Friday, February 12, 2010

The Laramie Project

The Laramie Project is a play by Moises Kaufman that culls together interviews conducted by Tectonic Theater Project with various people from Laramie, WY, as well as people associated with Matthew Shepard who was brutally tortured and murdered in October of 1998 in a hate crime related to his homosexuality.
The play deals with the reactions of various people from his hometown including the boy who found him after the assault, random townspeople who knew the boys involved in the assault, the bartender from the bar where Matthew was last seen, various LGBT people from the town, a member of the clergy, associates from the college he attended and many others. There are many poignant essays about the effect his death had on the town, I pretty much sobbed during the entire show when I saw it.
A few important points:
- The movie version (by HBO) incorporates real footage from the news reports covering the events including Ellen's heartbreaking reaction, and a very intense vigil in Washington Square Park in NYC all shouting "shame" over and over again which makes me choke up just to think about it.

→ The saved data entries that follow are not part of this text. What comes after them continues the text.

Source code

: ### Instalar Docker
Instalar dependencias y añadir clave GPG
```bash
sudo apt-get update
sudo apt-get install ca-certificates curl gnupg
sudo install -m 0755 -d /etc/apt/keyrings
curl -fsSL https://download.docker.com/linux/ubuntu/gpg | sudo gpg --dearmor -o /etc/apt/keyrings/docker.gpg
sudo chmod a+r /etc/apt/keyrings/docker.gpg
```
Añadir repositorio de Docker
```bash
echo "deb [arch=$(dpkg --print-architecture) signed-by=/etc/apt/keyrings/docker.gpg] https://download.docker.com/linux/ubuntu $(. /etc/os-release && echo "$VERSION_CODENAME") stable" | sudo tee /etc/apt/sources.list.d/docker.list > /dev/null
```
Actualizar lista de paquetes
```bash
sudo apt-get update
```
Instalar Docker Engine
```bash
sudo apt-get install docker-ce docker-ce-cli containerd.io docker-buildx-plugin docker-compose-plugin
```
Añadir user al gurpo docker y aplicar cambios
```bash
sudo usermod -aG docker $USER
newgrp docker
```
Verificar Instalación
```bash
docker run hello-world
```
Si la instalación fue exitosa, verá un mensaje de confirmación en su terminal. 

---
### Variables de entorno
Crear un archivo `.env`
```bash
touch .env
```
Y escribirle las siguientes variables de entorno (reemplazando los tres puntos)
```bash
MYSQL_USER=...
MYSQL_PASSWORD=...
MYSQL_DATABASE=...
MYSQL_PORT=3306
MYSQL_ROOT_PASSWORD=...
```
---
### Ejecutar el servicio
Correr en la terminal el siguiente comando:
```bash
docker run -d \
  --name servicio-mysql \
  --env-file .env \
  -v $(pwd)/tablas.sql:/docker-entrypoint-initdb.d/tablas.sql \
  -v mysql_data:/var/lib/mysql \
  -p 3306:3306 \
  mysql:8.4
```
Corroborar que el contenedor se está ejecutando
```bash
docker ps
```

-There is a great moment where Fred Phelps and his horrific, bigoted, homophobic, nazi-esque, hate group the Westboro Baptist Church come to protest at Matthew Shepard's funeral and spew there hate. However, they soon find that the people of Laramie are not going to take their hatred lying down. A group of people dressed up as angels with super big wings stand between the funeral and the protesters so that the protestors cannot be hard. NICE.

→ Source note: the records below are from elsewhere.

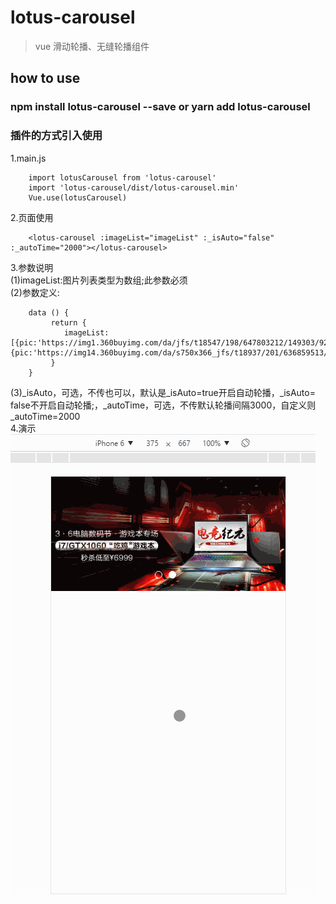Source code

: # lotus-carousel

> vue 滑动轮播、无缝轮播组件

## how to use 

### npm install lotus-carousel --save or yarn add lotus-carousel
### 插件的方式引入使用
1.main.js
```$xslt
    import lotusCarousel from 'lotus-carousel'
    import 'lotus-carousel/dist/lotus-carousel.min'
    Vue.use(lotusCarousel)
```
2.页面使用
```$xslt
    <lotus-carousel :imageList="imageList" :_isAuto="false" :_autoTime="2000"></lotus-carousel>
```

3.参数说明 <br/>
(1)imageList:图片列表类型为数组;此参数必须 <br/>
(2)参数定义:
```$xslt
    data () {
         return {
            imageList:[{pic:'https://img1.360buyimg.com/da/jfs/t18547/198/647803212/149303/924ff4da/5a9cf105N2f3a0824.jpg',url:'/index'},{pic:'https://img14.360buyimg.com/da/s750x366_jfs/t18937/201/636859513/203851/71ed12bb/5a9d419fNc65b2edd.jpg',url:'/index2'}]
         }
    }
```

(3)_isAuto，可选，不传也可以，默认是_isAuto=true开启自动轮播，_isAuto= false不开启自动轮播;，_autoTime，可选，不传默认轮播间隔3000，自定义则_autoTime=2000 <br/>
4.演示 <br/>
![lotusCarousel](https://raw.githubusercontent.com/winglau14/lotusPackage/master/lotusCarousel/1.gif)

- During the annual Laramie parade (for the 4th of July maybe? or just civic pride) a small group of people join on at the end in show of support of Matthew Shepard and his family. By the time the parade is finished, thousands of people have joined in.

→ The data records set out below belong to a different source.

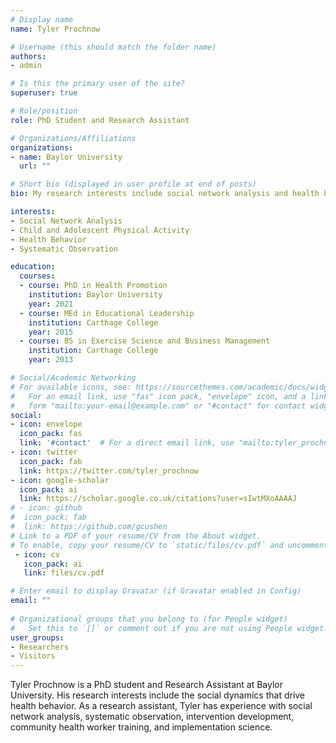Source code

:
 ```yaml
---
# Display name
name: Tyler Prochnow

# Username (this should match the folder name)
authors:
- admin

# Is this the primary user of the site?
superuser: true

# Role/position
role: PhD Student and Research Assistant

# Organizations/Affiliations
organizations:
- name: Baylor University
  url: ""

# Short bio (displayed in user profile at end of posts)
bio: My research interests include social network analysis and health behavior.

interests:
- Social Network Analysis
- Child and Adolescent Physical Activity
- Health Behavior
- Systematic Observation

education:
  courses:
  - course: PhD in Health Promotion
    institution: Baylor University
    year: 2021
  - course: MEd in Educational Leadership
    institution: Carthage College
    year: 2015
  - course: BS in Exercise Science and Business Management
    institution: Carthage College
    year: 2013

# Social/Academic Networking
# For available icons, see: https://sourcethemes.com/academic/docs/widgets/#icons
#   For an email link, use "fas" icon pack, "envelope" icon, and a link in the
#   form "mailto:your-email@example.com" or "#contact" for contact widget.
social:
- icon: envelope
  icon_pack: fas
  link: '#contact'  # For a direct email link, use "mailto:tyler_prochnow1@baylor.edu".
- icon: twitter
  icon_pack: fab
  link: https://twitter.com/tyler_prochnow
- icon: google-scholar
  icon_pack: ai
  link: https://scholar.google.co.uk/citations?user=sIwtMXoAAAAJ
# - icon: github
#  icon_pack: fab
#  link: https://github.com/gcushen
# Link to a PDF of your resume/CV from the About widget.
# To enable, copy your resume/CV to `static/files/cv.pdf` and uncomment the lines below.  
 - icon: cv
   icon_pack: ai
   link: files/cv.pdf

# Enter email to display Gravatar (if Gravatar enabled in Config)
email: ""
  
# Organizational groups that you belong to (for People widget)
#   Set this to `[]` or comment out if you are not using People widget.  
user_groups:
- Researchers
- Visitors
---
```


Tyler Prochnow is a PhD student and Research Assistant at Baylor University. His research interests include the social dynamics that drive health behavior. As a research assistant, Tyler has experience with social network analysis, systematic observation, intervention development, community health worker training, and implementation science.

- One of the most intense moments comes at the end, during the sentencing of Matthew's killers, when Shepard's father basically says Matthew supported the death penalty despite what people might think, and although he (Matthew' father) very much wants them to die for the pain they have caused his family, he knows that sparing their lives will force them to give thanks each and every day to the boy they killed. Intense.
When I was in college my former high school put on a performance of "The Laramie Project" that was protested by Phelp's "church." As it turned out, the protest of the protest was way bigger than the actual protest. We rock!
This is a great play, everyone should read it, if only to see that a community doesn't need to be defined by a tragedy that occurs there, and to always remember the memory of Matthew Shepard in hopes that a similar tragedy will not occur again.